= Beginning of Section =

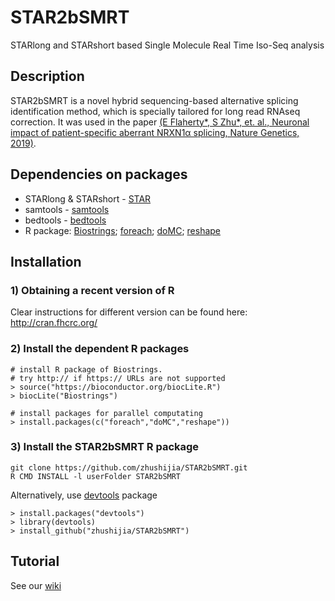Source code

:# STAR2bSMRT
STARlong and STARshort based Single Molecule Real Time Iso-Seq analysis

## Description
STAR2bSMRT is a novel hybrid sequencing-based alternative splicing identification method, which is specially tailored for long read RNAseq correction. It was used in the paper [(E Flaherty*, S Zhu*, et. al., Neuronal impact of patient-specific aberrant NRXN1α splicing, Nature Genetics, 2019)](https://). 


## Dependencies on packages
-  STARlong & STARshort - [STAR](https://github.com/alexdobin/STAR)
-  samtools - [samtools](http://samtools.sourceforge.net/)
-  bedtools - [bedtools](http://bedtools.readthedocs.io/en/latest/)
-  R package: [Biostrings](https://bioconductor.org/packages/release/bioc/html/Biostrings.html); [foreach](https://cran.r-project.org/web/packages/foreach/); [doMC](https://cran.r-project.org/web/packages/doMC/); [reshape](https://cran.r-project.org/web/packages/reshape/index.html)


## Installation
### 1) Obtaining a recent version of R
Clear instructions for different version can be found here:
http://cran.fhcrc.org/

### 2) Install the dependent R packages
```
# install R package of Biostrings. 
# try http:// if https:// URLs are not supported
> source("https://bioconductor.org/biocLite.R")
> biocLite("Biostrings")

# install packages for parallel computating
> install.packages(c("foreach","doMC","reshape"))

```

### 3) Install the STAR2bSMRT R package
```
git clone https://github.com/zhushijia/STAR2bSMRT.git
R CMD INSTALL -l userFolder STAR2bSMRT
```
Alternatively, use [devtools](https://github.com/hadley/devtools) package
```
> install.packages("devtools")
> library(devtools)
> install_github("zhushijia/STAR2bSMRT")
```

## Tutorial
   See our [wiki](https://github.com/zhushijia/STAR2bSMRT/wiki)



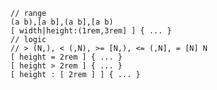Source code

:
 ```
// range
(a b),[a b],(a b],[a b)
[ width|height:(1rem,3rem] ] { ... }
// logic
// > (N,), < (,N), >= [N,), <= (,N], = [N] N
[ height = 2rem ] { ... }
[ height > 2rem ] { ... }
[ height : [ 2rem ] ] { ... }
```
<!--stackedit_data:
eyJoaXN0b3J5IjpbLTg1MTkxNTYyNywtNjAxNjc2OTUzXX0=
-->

= End of Section =

— About this task —
Check every line of the entries above, and copy those that carry the string "packages".

— Answer below —
## Dependencies on packages
-  R package: [Biostrings](https://bioconductor.org/packages/release/bioc/html/Biostrings.html); [foreach](https://cran.r-project.org/web/packages/foreach/); [doMC](https://cran.r-project.org/web/packages/doMC/); [reshape](https://cran.r-project.org/web/packages/reshape/index.html)
### 2) Install the dependent R packages
# install packages for parallel computating
> install.packages(c("foreach","doMC","reshape"))
> install.packages("devtools")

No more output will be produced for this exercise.